* _WORK ORDER_
Stopping at the line that holds "a contradiction detected.", repeat the lines below exactly, starting from the very first and including that final line.

* _DATA FOR THE TASK_

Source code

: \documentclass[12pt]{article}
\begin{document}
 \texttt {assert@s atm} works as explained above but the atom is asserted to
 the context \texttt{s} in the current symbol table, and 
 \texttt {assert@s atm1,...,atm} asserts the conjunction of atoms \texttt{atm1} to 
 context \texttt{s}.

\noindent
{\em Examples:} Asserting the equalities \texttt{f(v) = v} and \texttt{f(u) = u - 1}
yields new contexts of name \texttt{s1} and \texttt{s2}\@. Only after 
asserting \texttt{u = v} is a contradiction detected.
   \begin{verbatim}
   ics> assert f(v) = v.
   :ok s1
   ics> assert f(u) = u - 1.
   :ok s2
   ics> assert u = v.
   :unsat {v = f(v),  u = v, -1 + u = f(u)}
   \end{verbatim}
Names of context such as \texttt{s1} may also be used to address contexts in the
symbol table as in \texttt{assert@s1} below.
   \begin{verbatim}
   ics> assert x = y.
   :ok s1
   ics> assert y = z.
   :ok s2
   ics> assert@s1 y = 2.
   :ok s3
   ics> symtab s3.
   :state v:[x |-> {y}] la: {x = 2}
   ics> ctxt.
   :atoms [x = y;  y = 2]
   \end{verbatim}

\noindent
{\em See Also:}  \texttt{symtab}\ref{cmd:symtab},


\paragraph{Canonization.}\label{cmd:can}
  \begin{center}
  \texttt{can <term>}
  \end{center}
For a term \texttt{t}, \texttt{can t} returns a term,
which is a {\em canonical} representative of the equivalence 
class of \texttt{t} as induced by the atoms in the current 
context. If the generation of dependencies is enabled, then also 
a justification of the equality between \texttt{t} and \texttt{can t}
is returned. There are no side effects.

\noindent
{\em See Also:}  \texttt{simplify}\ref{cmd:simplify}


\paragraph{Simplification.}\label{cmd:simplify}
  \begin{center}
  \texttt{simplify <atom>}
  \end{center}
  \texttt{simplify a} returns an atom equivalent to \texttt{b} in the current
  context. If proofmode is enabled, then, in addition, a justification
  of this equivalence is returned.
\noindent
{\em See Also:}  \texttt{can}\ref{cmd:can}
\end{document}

* _ANSWER AREA_
Source code

: \documentclass[12pt]{article}
\begin{document}
 \texttt {assert@s atm} works as explained above but the atom is asserted to
 the context \texttt{s} in the current symbol table, and 
 \texttt {assert@s atm1,...,atm} asserts the conjunction of atoms \texttt{atm1} to 
 context \texttt{s}.

\noindent
{\em Examples:} Asserting the equalities \texttt{f(v) = v} and \texttt{f(u) = u - 1}
yields new contexts of name \texttt{s1} and \texttt{s2}\@. Only after 
asserting \texttt{u = v} is a contradiction detected.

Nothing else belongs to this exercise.